| TASK DESCRIPTION |
For each record that follows, write out an identical copy.

| EXERCISE DATA |
------------------------------------------------------------
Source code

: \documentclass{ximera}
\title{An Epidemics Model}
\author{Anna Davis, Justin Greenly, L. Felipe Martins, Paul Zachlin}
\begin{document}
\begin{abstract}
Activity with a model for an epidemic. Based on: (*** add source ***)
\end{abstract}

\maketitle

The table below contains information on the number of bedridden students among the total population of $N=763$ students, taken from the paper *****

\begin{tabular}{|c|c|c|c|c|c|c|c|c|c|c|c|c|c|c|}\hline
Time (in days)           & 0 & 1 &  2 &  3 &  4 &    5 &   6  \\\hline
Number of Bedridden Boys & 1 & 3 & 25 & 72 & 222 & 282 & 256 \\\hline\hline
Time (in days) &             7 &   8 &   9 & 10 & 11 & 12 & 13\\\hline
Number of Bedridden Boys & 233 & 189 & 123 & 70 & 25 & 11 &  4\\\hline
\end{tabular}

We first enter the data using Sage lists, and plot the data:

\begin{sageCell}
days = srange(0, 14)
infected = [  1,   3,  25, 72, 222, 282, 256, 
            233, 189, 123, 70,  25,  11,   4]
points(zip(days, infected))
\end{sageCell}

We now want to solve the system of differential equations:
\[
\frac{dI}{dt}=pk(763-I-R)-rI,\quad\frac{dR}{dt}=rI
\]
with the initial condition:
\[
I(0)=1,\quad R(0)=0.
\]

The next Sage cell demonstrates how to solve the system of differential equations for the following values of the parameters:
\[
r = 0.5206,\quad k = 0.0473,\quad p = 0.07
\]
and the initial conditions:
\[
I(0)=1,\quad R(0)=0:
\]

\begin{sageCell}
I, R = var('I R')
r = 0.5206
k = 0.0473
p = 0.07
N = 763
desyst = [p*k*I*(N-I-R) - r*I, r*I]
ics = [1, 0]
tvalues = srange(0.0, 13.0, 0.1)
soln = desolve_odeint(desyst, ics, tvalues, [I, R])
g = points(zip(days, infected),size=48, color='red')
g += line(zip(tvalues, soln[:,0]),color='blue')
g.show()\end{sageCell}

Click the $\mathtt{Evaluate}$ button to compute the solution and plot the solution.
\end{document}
------------------------------------------------------------
| RESULT |
Source code

: \documentclass{ximera}
\title{An Epidemics Model}
\author{Anna Davis, Justin Greenly, L. Felipe Martins, Paul Zachlin}
\begin{document}
\begin{abstract}
Activity with a model for an epidemic. Based on: (*** add source ***)
\end{abstract}

\maketitle

The table below contains information on the number of bedridden students among the total population of $N=763$ students, taken from the paper *****

\begin{tabular}{|c|c|c|c|c|c|c|c|c|c|c|c|c|c|c|}\hline
Time (in days)           & 0 & 1 &  2 &  3 &  4 &    5 &   6  \\\hline
Number of Bedridden Boys & 1 & 3 & 25 & 72 & 222 & 282 & 256 \\\hline\hline
Time (in days) &             7 &   8 &   9 & 10 & 11 & 12 & 13\\\hline
Number of Bedridden Boys & 233 & 189 & 123 & 70 & 25 & 11 &  4\\\hline
\end{tabular}

We first enter the data using Sage lists, and plot the data:

\begin{sageCell}
days = srange(0, 14)
infected = [  1,   3,  25, 72, 222, 282, 256, 
            233, 189, 123, 70,  25,  11,   4]
points(zip(days, infected))
\end{sageCell}

We now want to solve the system of differential equations:
\[
\frac{dI}{dt}=pk(763-I-R)-rI,\quad\frac{dR}{dt}=rI
\]
with the initial condition:
\[
I(0)=1,\quad R(0)=0.
\]

The next Sage cell demonstrates how to solve the system of differential equations for the following values of the parameters:
\[
r = 0.5206,\quad k = 0.0473,\quad p = 0.07
\]
and the initial conditions:
\[
I(0)=1,\quad R(0)=0:
\]

\begin{sageCell}
I, R = var('I R')
r = 0.5206
k = 0.0473
p = 0.07
N = 763
desyst = [p*k*I*(N-I-R) - r*I, r*I]
ics = [1, 0]
tvalues = srange(0.0, 13.0, 0.1)
soln = desolve_odeint(desyst, ics, tvalues, [I, R])
g = points(zip(days, infected),size=48, color='red')
g += line(zip(tvalues, soln[:,0]),color='blue')
g.show()\end{sageCell}

Click the $\mathtt{Evaluate}$ button to compute the solution and plot the solution.
\end{document}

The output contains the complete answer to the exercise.